Assignment
Copy each line from the listing below where the word "component" shows up.

Supplied material
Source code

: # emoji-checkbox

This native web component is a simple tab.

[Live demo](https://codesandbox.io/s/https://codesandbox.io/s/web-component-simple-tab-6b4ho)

==

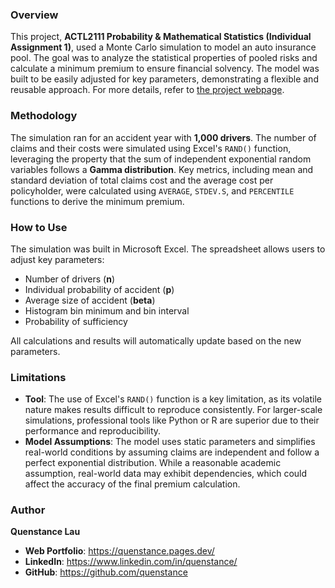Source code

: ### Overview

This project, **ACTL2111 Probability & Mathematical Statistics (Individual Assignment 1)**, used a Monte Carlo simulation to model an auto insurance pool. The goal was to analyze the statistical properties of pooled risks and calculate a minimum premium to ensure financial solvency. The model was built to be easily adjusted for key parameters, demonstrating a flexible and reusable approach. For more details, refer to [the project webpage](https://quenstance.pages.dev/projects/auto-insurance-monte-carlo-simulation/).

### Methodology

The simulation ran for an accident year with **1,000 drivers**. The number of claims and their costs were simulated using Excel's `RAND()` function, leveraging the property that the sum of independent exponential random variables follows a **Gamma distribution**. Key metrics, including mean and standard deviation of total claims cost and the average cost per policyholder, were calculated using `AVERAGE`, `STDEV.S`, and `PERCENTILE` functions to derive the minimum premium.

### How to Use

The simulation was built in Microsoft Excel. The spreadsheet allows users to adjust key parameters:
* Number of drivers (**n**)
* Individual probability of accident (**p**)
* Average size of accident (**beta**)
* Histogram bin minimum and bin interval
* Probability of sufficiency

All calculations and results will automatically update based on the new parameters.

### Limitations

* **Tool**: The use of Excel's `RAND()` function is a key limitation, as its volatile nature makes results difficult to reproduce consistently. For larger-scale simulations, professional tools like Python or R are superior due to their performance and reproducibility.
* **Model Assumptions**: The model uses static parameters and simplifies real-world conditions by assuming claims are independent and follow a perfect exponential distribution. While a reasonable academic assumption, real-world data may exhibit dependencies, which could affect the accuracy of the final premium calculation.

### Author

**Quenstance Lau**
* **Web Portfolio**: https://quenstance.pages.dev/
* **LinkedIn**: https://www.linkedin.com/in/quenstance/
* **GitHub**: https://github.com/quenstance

---

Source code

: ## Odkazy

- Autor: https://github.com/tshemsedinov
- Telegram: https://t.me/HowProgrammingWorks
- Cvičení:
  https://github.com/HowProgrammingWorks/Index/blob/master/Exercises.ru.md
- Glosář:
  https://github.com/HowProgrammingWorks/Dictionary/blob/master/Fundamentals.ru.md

Solution to the problem
This native web component is a simple tab.
[Live demo](https://codesandbox.io/s/https://codesandbox.io/s/web-component-simple-tab-6b4ho)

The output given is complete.